### Description of the task
In the records that follow, the lines from the one containing "to help user" to the one containing "## Screenshots", inclusive, are to be given again exactly.

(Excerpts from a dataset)

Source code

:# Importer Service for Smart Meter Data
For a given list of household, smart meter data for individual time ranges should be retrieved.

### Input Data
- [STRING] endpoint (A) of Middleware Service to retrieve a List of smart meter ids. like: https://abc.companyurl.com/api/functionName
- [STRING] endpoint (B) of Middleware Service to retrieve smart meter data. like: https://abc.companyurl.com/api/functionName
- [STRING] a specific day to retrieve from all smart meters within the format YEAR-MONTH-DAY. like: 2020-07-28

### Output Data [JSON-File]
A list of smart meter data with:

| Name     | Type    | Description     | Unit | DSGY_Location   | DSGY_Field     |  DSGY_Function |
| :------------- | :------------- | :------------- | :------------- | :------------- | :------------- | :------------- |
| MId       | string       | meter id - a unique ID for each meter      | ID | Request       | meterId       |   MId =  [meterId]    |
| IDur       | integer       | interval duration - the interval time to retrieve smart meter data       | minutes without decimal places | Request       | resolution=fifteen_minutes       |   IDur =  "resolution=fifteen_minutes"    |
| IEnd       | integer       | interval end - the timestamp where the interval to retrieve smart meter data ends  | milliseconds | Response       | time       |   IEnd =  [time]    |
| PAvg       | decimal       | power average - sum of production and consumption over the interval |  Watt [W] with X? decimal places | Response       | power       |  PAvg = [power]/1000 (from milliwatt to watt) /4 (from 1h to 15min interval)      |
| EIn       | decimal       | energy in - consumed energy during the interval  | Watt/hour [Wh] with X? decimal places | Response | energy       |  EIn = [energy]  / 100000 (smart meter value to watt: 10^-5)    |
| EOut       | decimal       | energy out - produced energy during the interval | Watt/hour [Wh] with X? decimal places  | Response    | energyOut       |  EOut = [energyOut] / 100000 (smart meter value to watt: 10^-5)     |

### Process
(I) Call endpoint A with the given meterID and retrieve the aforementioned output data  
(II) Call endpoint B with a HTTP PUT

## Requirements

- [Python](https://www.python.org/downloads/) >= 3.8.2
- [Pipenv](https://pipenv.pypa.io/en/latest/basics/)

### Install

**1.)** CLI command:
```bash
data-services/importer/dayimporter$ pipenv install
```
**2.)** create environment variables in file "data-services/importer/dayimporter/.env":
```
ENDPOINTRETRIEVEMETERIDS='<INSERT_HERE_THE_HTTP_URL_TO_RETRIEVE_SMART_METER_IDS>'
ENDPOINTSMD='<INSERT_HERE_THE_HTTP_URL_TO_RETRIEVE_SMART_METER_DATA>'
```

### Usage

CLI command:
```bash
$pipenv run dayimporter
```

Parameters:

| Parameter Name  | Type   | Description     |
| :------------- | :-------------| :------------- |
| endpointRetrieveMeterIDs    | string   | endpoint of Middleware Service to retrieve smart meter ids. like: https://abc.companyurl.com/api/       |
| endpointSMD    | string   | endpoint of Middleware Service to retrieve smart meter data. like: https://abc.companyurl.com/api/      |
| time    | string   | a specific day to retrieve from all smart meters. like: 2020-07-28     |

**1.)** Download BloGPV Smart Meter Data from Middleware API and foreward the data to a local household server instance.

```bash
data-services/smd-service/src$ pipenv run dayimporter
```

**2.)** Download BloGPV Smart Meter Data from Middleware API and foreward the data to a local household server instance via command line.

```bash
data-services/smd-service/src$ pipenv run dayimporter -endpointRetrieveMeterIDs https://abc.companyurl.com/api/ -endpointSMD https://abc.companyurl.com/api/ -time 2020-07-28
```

...

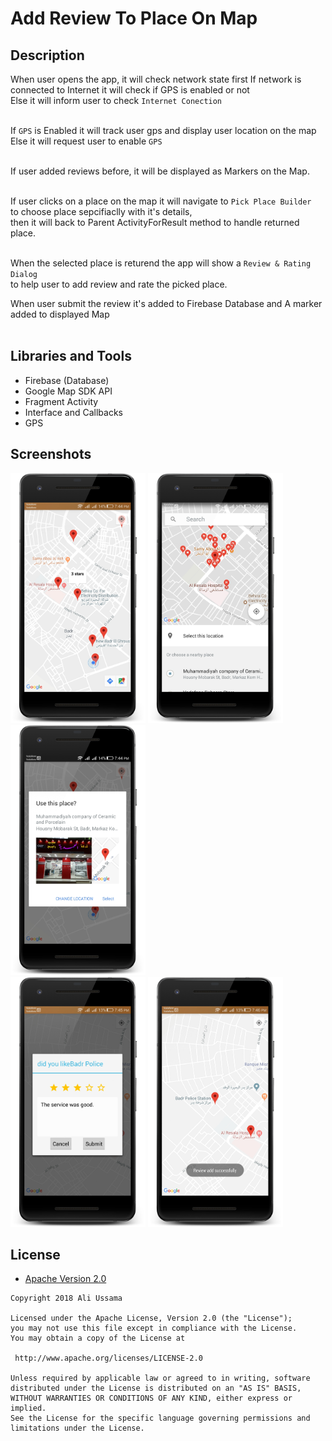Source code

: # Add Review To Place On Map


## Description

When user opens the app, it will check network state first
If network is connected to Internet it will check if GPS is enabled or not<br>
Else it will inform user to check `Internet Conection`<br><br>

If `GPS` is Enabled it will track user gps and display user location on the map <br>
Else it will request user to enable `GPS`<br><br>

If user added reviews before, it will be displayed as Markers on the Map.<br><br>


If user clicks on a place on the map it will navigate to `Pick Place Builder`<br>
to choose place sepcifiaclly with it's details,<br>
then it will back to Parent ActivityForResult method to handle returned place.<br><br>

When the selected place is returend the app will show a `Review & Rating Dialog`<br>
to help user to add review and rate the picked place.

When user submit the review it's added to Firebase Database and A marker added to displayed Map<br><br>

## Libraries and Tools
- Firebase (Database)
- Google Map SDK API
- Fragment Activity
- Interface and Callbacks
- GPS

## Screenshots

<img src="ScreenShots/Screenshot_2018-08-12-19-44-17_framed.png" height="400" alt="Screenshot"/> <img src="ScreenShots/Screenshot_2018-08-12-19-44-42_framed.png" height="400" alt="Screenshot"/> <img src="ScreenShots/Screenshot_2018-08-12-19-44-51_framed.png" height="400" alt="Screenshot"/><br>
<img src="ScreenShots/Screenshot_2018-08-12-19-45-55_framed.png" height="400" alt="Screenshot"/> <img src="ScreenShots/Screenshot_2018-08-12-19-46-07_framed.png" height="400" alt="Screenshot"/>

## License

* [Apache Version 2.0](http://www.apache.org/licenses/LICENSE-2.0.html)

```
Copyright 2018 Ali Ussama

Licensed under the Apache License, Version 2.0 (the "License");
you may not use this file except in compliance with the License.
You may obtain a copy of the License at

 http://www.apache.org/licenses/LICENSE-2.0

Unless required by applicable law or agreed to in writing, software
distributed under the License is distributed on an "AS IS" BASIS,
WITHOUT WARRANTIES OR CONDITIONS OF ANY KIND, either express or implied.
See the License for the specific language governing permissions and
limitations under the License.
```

==

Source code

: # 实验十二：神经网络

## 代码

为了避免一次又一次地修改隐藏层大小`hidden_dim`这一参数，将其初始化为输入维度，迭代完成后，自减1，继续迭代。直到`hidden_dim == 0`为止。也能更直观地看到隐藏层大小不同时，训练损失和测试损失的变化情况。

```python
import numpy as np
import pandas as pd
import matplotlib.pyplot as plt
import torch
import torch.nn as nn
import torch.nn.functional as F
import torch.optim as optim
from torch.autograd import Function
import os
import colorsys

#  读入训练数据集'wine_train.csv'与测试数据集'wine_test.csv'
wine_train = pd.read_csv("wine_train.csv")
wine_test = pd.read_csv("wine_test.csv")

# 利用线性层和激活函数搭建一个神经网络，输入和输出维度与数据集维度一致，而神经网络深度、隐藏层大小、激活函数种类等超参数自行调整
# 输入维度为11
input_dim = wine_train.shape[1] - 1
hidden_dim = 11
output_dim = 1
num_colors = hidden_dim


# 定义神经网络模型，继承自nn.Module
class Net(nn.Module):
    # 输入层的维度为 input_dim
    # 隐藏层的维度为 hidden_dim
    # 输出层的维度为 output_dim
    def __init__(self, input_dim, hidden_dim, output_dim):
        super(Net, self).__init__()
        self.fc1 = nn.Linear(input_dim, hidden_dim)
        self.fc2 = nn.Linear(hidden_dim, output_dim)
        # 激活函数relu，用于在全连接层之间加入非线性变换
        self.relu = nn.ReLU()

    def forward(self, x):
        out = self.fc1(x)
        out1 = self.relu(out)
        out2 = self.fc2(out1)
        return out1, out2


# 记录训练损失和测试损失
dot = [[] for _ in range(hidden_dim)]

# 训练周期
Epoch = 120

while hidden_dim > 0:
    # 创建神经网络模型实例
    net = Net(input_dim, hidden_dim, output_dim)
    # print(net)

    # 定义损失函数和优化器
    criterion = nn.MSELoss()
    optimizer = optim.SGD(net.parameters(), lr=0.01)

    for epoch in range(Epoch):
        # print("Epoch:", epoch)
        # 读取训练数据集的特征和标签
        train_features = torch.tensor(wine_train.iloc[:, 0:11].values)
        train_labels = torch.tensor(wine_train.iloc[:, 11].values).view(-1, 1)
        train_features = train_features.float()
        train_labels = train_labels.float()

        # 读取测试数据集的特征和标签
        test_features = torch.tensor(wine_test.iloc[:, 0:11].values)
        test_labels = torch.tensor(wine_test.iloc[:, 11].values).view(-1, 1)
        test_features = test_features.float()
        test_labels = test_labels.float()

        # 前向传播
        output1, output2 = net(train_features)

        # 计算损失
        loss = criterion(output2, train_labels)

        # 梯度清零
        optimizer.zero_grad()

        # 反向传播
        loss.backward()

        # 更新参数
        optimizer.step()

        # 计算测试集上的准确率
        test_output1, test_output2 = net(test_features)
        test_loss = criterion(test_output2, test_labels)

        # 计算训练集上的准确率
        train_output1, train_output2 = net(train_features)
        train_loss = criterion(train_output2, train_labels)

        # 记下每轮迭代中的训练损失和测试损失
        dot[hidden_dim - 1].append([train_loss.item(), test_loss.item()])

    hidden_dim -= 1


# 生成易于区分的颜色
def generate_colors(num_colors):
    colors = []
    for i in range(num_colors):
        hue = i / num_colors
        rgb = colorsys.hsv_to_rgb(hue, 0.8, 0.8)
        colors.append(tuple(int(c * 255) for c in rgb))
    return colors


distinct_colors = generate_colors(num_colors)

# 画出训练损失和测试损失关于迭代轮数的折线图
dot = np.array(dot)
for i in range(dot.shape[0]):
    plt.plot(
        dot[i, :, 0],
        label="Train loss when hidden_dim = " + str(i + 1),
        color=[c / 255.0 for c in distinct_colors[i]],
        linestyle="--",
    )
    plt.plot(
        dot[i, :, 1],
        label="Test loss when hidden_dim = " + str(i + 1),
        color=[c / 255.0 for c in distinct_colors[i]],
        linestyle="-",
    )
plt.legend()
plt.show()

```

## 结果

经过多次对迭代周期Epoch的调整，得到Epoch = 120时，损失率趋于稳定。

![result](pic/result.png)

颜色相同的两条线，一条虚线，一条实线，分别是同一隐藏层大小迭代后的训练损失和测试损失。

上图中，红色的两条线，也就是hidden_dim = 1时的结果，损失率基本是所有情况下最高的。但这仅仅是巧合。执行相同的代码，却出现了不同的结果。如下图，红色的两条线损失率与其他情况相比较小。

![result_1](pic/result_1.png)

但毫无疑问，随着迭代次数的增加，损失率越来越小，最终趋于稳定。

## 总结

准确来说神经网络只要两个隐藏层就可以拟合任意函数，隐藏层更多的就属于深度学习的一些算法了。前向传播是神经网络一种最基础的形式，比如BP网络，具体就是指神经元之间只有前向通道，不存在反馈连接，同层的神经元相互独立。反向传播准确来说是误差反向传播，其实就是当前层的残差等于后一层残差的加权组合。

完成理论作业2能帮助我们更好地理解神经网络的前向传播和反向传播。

### Solution to this exercise
to help user to add review and rate the picked place.

When user submit the review it's added to Firebase Database and A marker added to displayed Map<br><br>

## Libraries and Tools
- Firebase (Database)
- Google Map SDK API
- Fragment Activity
- Interface and Callbacks
- GPS

## Screenshots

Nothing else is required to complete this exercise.